吉村禎章のサヨナラ本塁打で巨人が両リーグ史上最速V(1990年9月8日)

 

優勝を決めるサヨナラアーチを放った巨人・吉村


 プロ野球の歴史の中から、日付にこだわってその日に何があったのか紹介していく。今回は1990年9月8日だ。

 この日、行われた広島戦(東京ドーム)、2対2で迎えた10回裏一死。「あの日」からずっとそうしているように、巨人の吉村禎章は一歩一歩、足元の感触を確かめるように打席に向かった。マウンドには川崎憲次郎。それも1年前のあの日、右ヒザじん帯断裂から奇跡の復活を遂げた89年9月2日と同じだった。すでに2位・広島が敗れたことは分かっていた。勝てば2年連続の優勝だ。

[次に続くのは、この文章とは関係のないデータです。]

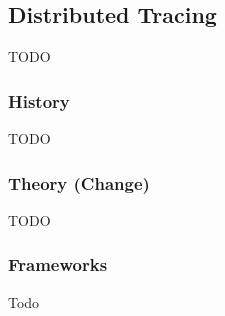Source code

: 


\subsection{Distributed Tracing}
TODO
\subsubsection{History}
TODO
\subsubsection{Theory (Change)}
TODO
\subsubsection{Frameworks}
Todo

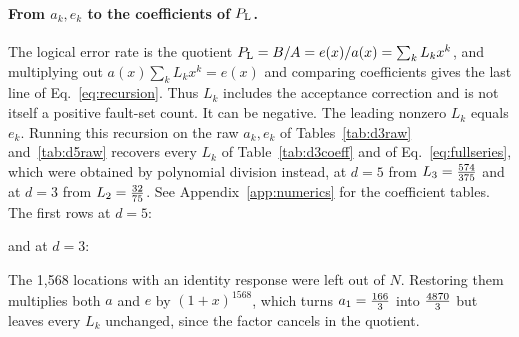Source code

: \paragraph{From $a_k,e_k$ to the coefficients of $\PL$.} The logical error rate is the quotient $\PL=B/A=e(x)/a(x)=\sum_kL_kx^k$, and multiplying out $a(x)\sum_kL_kx^k=e(x)$ and comparing coefficients gives the last line of Eq.~\eqref{eq:recursion}. Thus $L_k$ includes the acceptance correction and is not itself a positive fault-set count. It can be negative. The leading nonzero $L_k$ equals $e_k$. Running this recursion on the raw $a_k,e_k$ of Tables~\ref{tab:d3raw} and~\ref{tab:d5raw} recovers every $L_k$ of Table~\ref{tab:d3coeff} and of Eq.~\eqref{eq:fullseries}, which were obtained by polynomial division instead, at $d=5$ from $L_{\dfivelead}=\dfiveleadval$ and at $d=3$ from $L_{\dthreelead}=\dthreeleadval$. See Appendix~\ref{app:numerics} for the coefficient tables. The first rows at $d=5$:
{\color{black}
\begin{center}\small\end{center}}
and at $d=3$:
{\color{black}
\begin{center}\small\end{center}}
The 1,568 locations with an identity response were left out of $N$. Restoring them multiplies both $a$ and $e$ by $(1+x)^{1568}$, which turns $a_1=\dfiveaone$ into $\dfiverestored$ but leaves every $L_k$ unchanged, since the factor cancels in the quotient.

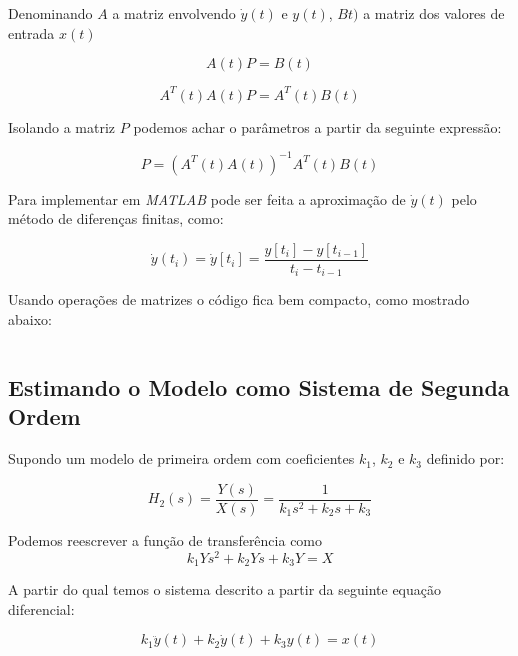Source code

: \documentclass[a4paper,11pt]{article}
\begin{document}

Denominando $A$ a matriz envolvendo $\dot{y}(t)$ e $y(t)$, $Bt)$ a matriz dos valores de entrada $x(t)$

\begin{equation}
    A(t) P = B(t)
\end{equation}

\begin{equation}
    A^T(t)A(t) P = A^T(t) B(t)
\end{equation}

Isolando a matriz $P$ podemos achar o parâmetros a partir da seguinte expressão:

\begin{equation}
    P = \left(A^T(t) A(t)\right)^{-1} A^T(t) B(t)
\end{equation}

Para implementar em \textit{MATLAB} pode ser feita a aproximação de $\dot{y}(t)$ pelo método de diferenças finitas, como:

\begin{equation}
\dot{y}(t_i) = \dot{y}[t_i] = \frac{y[t_i] - y[t_{i-1}]}{t_i - t_{i-1}}
\end{equation}

Usando operações de matrizes o código fica bem compacto, como mostrado abaixo:

\inputminted[frame=single,framesep=10pt]{matlab}{../src/matlab/firstordertf.m}

\subsection{Estimando o Modelo como Sistema de Segunda Ordem}

Supondo um modelo de primeira ordem com coeficientes $k_1$, $k_2$ e $k_3$ definido por:

\begin{equation}\label{eq:secondordertf}
    H_2(s) = \frac{Y(s)}{X(s)} = \frac{1}{k_1 s^2+ k_2 s+ k_3}
\end{equation}


Podemos reescrever a função de transferência como
\begin{equation}
k_1 Ys^2 + k_2 Ys + k_3 Y  = X
\end{equation}

A partir do qual temos o sistema descrito a partir da seguinte equação diferencial:

\begin{equation}
k_1 \ddot{y}(t) + k_2 \dot{y}(t) + k_3 y(t) = x(t)
\end{equation}
\end{document}
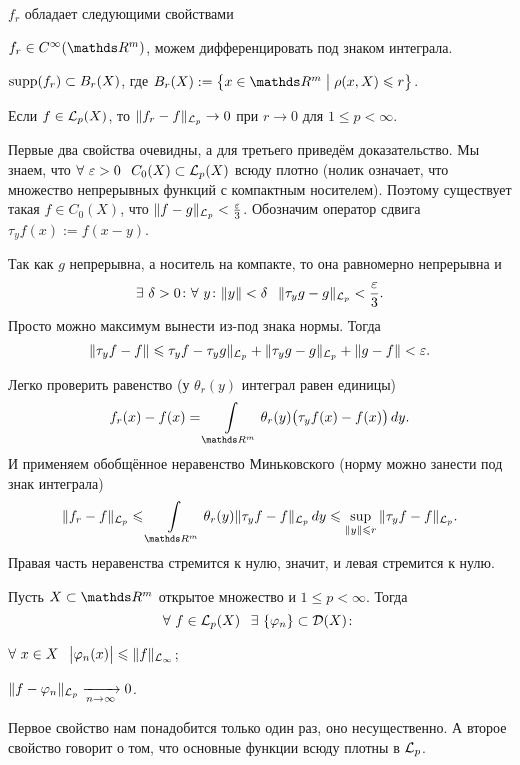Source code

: $f_r$ обладает следующими свойствами
\begin{roItems}
\item $f_r\in C^\infty(\R^m)$, можем дифференцировать под знаком интеграла.
\item $\operatorname{supp}(f_r)\subset B_r(X)$, где $B_r(X) := \big\{x\in \R^m\bigm|\rho(x,X)\le r\big\}$.
\item Если $f\in\mathcal L_p(X)$, то $\|f_r-f\|_{\mathcal L_p}\rightarrow0$ при $r\to0$ для $1\le p<\infty$.
\end{roItems}
\begin{Proof}
	Первые два свойства очевидны, а для третьего приведём доказательство. Мы знаем, что $\forall\ \e>0\pau C_0(X)\subset \L_p(X)$ всюду плотно (нолик означает, что множество непрерывных функций с компактным носителем). Поэтому существует такая $f\in C_0(X)$, что $\|f-g\|_{\mathcal L_p}<\frac{\varepsilon}3$.
	Обозначим оператор сдвига $\tau_y f(x):=f(x-y)$.

	Так как $g$ непрерывна, а носитель на компакте, то она равномерно непрерывна и
	\[
		\exists\ \delta>0\colon \forall\ y\colon \|y\|<\delta\hskip .75em plus.1em minus.08em\relax \|\tau_yg-g\|_{\mathcal L_p}<\frac{\varepsilon}3.
	\]
	Просто можно максимум вынести из-под знака нормы. Тогда
	\[
		\|\tau_yf-f\|\leqslant\tau_yf-\tau_yg\|_{\mathcal L_p} + \|\tau_yg-g\|_{\mathcal L_p} + \|g-f\|<\varepsilon.
	\]

	Легко проверить равенство (у $\theta_r(y)$ интеграл равен единицы)
	\[
  f_r(x) - f(x) = \Gint{\R^m}\theta_r(y)\big(\tau_yf(x)-f(x)\big)\,dy.
	\]
	И применяем обобщённое неравенство Миньковского (норму можно занести под знак интеграла)
	\[
  \|f_r-f\|_{\L_p}\le \Gint{\R^m}\theta_r(y)\|\tau_yf-f\|_{\L_p}\,dy\le\sup\limits_{\|y\|\le r}\|\tau_y f - f\|_{\L_p}.
	\]
	Правая часть неравенства стремится к нулю, значит, и левая стремится к нулю.
\end{Proof}
\begin{Lem}[о плотности]
	Пусть $X\subset \R^m$ открытое множество и $1\le p<\infty$. Тогда
	\[
	  \forall\ f\in\L_p(X)\pau\exists\ \{\phi_n\}\subset\D(X)\colon
	\]
	\begin{azItems}
	\item $\forall\ x\in X\pau \big|\phi_n(x)\big|\le\|f\|_{\L_\infty}$;
	\item $\|f-\varphi_n\|_{\mathcal L_p}\xrightarrow[n\rightarrow\infty]{}0$.
	\end{azItems}
\end{Lem}
Первое свойство нам понадобится только один раз, оно несущественно. А второе свойство говорит о том, что основные функции всюду плотны в $\mathcal L_p$.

 特別な予感があったわけではない。ただ、不思議と落ち着いていた。ストレートに自然にバットが出る。打球はライトスタンドへ一直線。2リーグ制後、最速の優勝をサヨナラで決めた。劇的な一打に、満員の東京ドームが一瞬にして“沸騰”する。胴上げ投手は投手会長の宮本和知。前年のペナントレース、日本シリーズと3回連続となる。広島に19.5ゲーム差をつける大独走Vだった。

 巨人・藤田元司監督は「本当にうれしい。ただ、数字ほど楽じゃなかった。一番苦しかったのは開幕のとき。あの気持ち、怒りをグラウンドにぶつけてやろうと必死にやった」とマイクを前に語る。涙目で声も上ずっていたが、隠せない“棘”が感じられた。

 開幕時、藤田監督と報道陣は冷戦状態にあった。登板日漏洩などで開幕から1カ月の謹慎処分となった桑田真澄が理由だ。人格を否定するかのごとき悪意にあふれた報道に、藤田監督は強い怒りを感じていた。この怒りが手綱を緩めることなく、最速で頂点を極めた原動力の一つであったのは間違いない。